In its third quarter review of the monetary policy, the central bank read the Riot Act to the government, expressing displeasure over the means it was using to bridge the gap between revenue and expenditure. It expressed its displeasure over the government’s dependence on raising funds through disinvestment in public sector companies and receipts through sale of spectrum to bridge the gap. The third quarter monetary policy review states: “Fiscal consolidation based on one-off receipts is not sustainable.”
The government may have enjoyed the proceeds from divestment. However, that cannot be a long-term solution to meeting the fiscal deficit. Fiscal consolidation is important for several reasons in any economy. First, monetary policy can deal efficiently with an inflationary situation when the fiscal situation is under control. When the government’s deficit is low, the central bank can deal with rising inflationary pressures. High fiscal deficit, on the one hand, makes inflation management difficult and also crowds out private sector borrowing on the other. In addition, commodity price developments like rising global crude oil prices pose significant risks for fiscal consolidation in the year ahead as the spend on subsidies will go up substantially.

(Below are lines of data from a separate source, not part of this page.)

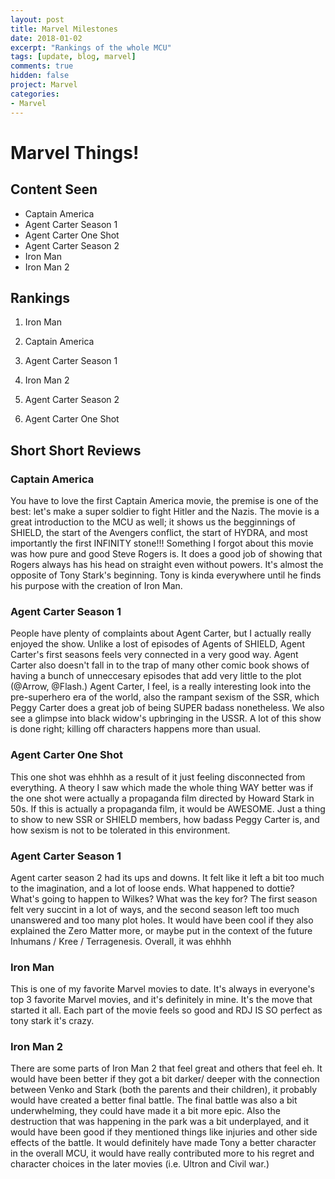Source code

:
 ```yaml
---
layout: post
title: Marvel Milestones
date: 2018-01-02
excerpt: "Rankings of the whole MCU"
tags: [update, blog, marvel]
comments: true
hidden: false
project: Marvel
categories:
- Marvel
---
```


# Marvel Things!

## Content Seen

* Captain America
* Agent Carter Season 1
* Agent Carter One Shot
* Agent Carter Season 2
* Iron Man
* Iron Man 2


## Rankings

1) Iron Man

2) Captain America

3) Agent Carter Season 1

4) Iron Man 2

5) Agent Carter Season 2

6) Agent Carter One Shot

## Short Short Reviews

### Captain America

You have to love the first Captain America movie, the premise is one of the best: let's make a super soldier to fight Hitler and the Nazis. The movie is a great introduction to the MCU as well; it shows us the begginnings of SHIELD, the start of the Avengers conflict, the start of HYDRA, and most importantly the first INFINITY stone!!! Something I forgot about this movie was how pure and good Steve Rogers is. It does a good job of showing that Rogers always has his head on straight even without powers. It's almost the opposite of Tony Stark's beginning. Tony is kinda everywhere until he finds his purpose with the creation of Iron Man.

### Agent Carter Season 1
	
People have plenty of complaints about Agent Carter, but I actually really enjoyed the show. Unlike a lost of episodes of Agents of SHIELD, Agent Carter's first seasons feels very connected in a very good way. Agent Carter also doesn't fall in to the trap of many other comic book shows of having a bunch of unneccesary episodes that add very little to the plot (@Arrow, @Flash.) Agent Carter, I feel, is a really interesting look into the pre-superhero era of the world, also the rampant sexism of the SSR, which Peggy Carter does a great job of being SUPER badass nonetheless. We also see a glimpse into black widow's upbringing in the USSR. A lot of this show is done right; killing off characters happens more than usual. 

### Agent Carter One Shot
	
This one shot was ehhhh as a result of it just feeling disconnected from everything. A theory I saw which made the whole thing WAY better was if the one shot were actually a propaganda film directed by Howard Stark in 50s. If this is actually a propaganda film, it would be AWESOME. Just a thing to show to new SSR or SHIELD members, how badass Peggy Carter is, and how sexism is not to be tolerated in this environment.

### Agent Carter Season 1

Agent carter season 2 had its ups and downs. It felt like it left a bit too much to the imagination, and a lot of loose ends. What happened to dottie? What's going to happen to Wilkes? What was the key for? The first season felt very succint in a lot of ways, and the second season left too much unanswered and too many plot holes. It would have been cool if they also explained the Zero Matter more, or maybe put in the context of the future Inhumans / Kree / Terragenesis. Overall, it was ehhhh

### Iron Man

This is one of my favorite Marvel movies to date. It's always in everyone's top 3 favorite Marvel movies, and it's definitely in mine. It's the move that started it all. Each part of the movie feels so good and RDJ IS SO perfect as tony stark it's crazy.

### Iron Man 2

There are some parts of Iron Man 2 that feel great and others that feel eh. It would have been better if they got a bit darker/ deeper with the connection between Venko and Stark (both the parents and their children), it probably would have created a better final battle. The final battle was also a bit underwhelming, they could have made it a bit more epic. Also the destruction that was happening in the park was a bit underplayed, and it would have been good if they mentioned things like injuries and other side effects of the battle. It would definitely have made Tony a better character in the overall MCU, it would have really contributed more to his regret and character choices in the later movies (i.e. Ultron and Civil war.)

If the government decides not to pass on the increase in petroleum product prices to consumers and farmers, it will have to make adequate budgetary provisions to meet the gap. This will constrain its ability to reduce the fiscal deficit. On the other hand, if it passes on the price rise to consumers, then it might undermine fiscal management and make it impossible to tame inflation.
The government may succeed in raising receipts through tax buoyancy and one-off sources like spectrum sale, but the real measure of fiscal consolidation lies in improving the quality of expenditure. If the government is able to commit more resources in generating real assets through capital investments, it will help deal with some of the bottlenecks that contribute to supply-side inflationary pressures. In other words, if the government invests in improving agricultural productivity, then it may go a long way in taming prices.